TASK ITEM:
Reproduce, from the lines below, exactly the stretch that begins at the line containing "An cineál sonraí do" and ends at the line containing "qc\\_flag,\\*Amharc ar gach", both included.

INPUT MATERIAL:
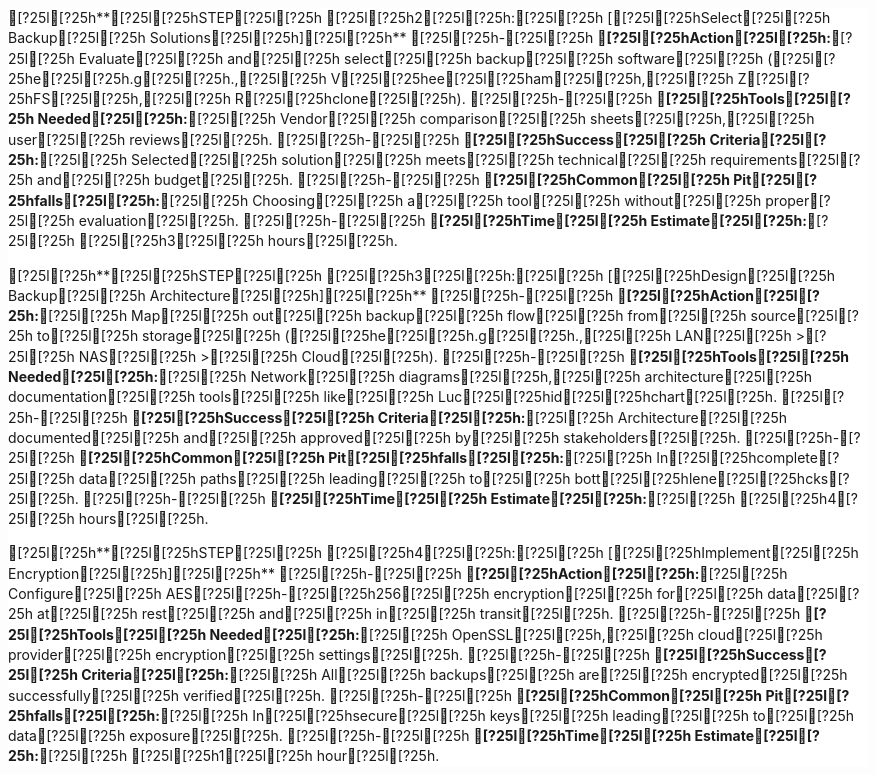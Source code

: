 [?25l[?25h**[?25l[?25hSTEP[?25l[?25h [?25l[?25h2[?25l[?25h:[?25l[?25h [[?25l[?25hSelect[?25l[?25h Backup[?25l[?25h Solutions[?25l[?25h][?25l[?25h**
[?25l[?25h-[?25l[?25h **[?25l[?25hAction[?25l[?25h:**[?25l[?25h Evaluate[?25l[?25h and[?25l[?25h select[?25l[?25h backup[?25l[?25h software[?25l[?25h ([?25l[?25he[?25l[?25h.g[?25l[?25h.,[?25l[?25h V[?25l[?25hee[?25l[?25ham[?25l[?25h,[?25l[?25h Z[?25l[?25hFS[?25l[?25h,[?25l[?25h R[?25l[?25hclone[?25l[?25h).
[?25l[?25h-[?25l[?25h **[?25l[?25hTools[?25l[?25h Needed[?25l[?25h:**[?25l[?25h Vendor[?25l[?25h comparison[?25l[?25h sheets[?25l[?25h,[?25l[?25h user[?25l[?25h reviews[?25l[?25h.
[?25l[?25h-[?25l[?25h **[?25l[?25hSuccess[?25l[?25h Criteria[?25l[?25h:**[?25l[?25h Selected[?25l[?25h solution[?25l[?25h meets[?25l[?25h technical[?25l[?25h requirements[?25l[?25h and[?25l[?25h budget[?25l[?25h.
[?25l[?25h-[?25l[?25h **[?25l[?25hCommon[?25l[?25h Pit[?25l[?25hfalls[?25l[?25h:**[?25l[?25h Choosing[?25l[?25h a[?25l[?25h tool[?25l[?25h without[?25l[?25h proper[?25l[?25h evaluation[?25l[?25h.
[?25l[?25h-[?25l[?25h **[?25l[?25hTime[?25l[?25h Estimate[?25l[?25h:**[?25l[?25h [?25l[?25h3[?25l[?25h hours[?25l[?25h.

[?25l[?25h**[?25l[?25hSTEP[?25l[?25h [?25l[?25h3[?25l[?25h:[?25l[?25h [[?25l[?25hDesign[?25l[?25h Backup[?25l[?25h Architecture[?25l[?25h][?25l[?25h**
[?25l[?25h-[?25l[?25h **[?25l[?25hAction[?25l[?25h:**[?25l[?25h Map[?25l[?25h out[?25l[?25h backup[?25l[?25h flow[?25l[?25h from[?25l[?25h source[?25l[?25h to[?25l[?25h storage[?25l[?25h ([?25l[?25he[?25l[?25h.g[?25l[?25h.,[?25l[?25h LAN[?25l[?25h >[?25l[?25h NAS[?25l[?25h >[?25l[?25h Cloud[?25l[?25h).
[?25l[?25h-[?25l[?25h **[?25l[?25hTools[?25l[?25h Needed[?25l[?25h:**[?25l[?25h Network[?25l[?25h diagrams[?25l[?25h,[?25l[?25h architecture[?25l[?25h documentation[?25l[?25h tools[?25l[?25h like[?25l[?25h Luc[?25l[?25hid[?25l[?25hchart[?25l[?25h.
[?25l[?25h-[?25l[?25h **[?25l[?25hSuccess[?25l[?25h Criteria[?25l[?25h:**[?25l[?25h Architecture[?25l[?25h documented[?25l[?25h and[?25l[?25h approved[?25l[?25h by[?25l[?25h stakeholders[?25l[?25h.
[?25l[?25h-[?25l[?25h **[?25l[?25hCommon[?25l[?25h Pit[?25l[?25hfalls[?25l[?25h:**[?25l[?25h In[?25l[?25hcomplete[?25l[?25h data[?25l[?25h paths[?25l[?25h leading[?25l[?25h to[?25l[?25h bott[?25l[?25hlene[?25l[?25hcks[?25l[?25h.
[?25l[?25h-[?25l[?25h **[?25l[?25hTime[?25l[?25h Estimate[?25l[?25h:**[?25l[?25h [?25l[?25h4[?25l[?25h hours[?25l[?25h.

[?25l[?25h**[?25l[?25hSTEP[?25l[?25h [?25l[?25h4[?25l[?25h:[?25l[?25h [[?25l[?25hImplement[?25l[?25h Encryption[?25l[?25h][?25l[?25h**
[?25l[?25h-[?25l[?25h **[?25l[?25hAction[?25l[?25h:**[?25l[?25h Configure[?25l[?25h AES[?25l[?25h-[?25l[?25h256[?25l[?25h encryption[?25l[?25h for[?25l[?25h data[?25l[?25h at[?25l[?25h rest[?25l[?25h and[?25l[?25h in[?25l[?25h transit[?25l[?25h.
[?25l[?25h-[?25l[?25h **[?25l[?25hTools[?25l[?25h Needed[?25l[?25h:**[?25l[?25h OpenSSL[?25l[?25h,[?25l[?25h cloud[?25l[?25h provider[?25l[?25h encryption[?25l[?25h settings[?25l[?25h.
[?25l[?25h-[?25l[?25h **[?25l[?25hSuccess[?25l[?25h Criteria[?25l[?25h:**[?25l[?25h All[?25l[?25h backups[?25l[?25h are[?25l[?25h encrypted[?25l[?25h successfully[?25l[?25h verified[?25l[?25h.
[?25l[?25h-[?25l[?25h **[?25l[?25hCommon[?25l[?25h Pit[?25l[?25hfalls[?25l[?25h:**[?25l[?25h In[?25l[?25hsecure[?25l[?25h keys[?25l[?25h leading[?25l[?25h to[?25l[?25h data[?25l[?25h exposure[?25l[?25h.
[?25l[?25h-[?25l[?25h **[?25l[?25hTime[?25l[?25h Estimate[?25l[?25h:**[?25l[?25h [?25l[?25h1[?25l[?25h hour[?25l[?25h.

* * *

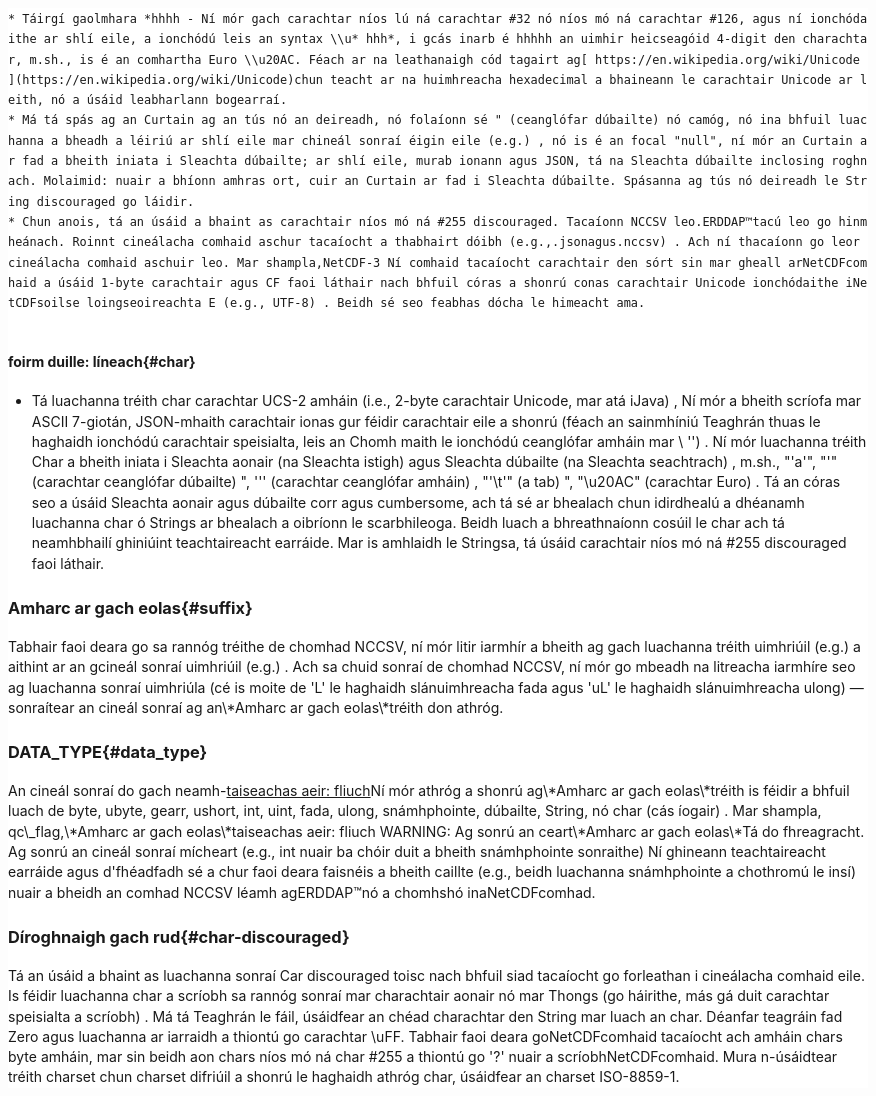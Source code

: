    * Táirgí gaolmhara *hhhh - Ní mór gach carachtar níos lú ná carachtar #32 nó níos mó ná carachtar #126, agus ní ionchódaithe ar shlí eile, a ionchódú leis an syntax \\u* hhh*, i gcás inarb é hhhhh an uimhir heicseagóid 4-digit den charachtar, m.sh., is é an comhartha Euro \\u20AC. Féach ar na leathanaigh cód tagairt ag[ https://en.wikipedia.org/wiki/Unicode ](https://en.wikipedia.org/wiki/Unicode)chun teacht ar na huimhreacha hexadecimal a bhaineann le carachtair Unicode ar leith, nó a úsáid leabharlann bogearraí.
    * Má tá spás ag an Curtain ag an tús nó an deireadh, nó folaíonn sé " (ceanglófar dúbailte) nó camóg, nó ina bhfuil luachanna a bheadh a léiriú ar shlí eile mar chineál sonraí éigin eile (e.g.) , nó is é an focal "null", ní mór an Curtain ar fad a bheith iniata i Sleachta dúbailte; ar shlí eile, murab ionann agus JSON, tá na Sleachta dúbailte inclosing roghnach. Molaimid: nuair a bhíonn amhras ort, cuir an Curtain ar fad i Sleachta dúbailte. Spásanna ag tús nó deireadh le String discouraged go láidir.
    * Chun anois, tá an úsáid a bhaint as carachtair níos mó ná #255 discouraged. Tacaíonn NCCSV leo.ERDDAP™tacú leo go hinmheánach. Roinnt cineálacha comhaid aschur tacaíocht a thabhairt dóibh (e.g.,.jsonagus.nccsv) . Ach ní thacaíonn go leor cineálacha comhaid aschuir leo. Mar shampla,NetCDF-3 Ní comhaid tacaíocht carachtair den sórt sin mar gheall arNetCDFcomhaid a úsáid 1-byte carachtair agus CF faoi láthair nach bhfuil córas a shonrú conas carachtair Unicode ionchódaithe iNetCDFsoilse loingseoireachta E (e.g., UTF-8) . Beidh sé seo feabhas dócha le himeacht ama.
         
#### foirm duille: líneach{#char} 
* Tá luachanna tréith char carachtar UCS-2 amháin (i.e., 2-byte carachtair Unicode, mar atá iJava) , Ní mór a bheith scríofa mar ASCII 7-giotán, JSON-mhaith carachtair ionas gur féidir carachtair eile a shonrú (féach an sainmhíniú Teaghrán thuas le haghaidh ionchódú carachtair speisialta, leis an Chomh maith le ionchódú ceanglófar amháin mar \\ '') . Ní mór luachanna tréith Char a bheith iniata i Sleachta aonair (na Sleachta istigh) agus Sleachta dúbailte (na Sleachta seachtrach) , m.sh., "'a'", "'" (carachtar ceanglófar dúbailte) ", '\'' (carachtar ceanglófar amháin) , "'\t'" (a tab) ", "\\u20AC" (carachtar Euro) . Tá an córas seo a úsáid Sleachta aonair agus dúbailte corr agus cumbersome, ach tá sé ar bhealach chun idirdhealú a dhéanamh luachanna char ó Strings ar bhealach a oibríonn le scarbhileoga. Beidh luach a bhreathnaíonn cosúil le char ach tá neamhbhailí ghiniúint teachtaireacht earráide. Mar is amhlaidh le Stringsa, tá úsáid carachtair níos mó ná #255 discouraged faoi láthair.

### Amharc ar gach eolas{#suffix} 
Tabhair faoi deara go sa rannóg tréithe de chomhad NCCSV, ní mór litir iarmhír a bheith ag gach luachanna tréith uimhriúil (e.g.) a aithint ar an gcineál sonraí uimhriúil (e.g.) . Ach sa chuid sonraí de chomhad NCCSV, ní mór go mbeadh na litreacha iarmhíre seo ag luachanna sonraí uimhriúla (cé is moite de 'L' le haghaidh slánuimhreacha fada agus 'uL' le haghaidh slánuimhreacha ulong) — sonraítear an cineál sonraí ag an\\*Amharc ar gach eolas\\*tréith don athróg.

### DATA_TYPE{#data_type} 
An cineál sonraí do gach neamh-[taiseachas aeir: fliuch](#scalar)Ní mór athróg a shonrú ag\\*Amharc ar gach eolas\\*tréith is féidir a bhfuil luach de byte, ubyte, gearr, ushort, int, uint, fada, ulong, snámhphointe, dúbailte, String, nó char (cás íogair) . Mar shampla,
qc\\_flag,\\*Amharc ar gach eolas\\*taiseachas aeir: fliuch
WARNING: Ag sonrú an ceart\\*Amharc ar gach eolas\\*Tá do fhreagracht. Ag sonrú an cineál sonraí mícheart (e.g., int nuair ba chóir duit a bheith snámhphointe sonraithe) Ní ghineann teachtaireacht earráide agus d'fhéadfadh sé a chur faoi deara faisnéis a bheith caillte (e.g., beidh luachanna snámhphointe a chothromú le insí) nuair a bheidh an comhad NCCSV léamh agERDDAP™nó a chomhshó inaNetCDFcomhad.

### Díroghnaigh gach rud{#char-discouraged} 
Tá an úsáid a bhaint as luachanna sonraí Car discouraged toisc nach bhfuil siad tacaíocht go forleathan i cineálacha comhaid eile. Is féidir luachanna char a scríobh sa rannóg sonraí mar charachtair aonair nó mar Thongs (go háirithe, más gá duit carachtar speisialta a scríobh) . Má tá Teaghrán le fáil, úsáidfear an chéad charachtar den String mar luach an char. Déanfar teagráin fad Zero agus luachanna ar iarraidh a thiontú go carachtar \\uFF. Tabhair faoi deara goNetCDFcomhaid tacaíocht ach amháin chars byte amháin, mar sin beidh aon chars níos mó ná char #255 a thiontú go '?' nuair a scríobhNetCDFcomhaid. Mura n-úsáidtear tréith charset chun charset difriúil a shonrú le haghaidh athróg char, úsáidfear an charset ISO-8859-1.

SOLUTION TO THE EXERCISE:
An cineál sonraí do gach neamh-[taiseachas aeir: fliuch](#scalar)Ní mór athróg a shonrú ag\\*Amharc ar gach eolas\\*tréith is féidir a bhfuil luach de byte, ubyte, gearr, ushort, int, uint, fada, ulong, snámhphointe, dúbailte, String, nó char (cás íogair) . Mar shampla,
qc\\_flag,\\*Amharc ar gach eolas\\*taiseachas aeir: fliuch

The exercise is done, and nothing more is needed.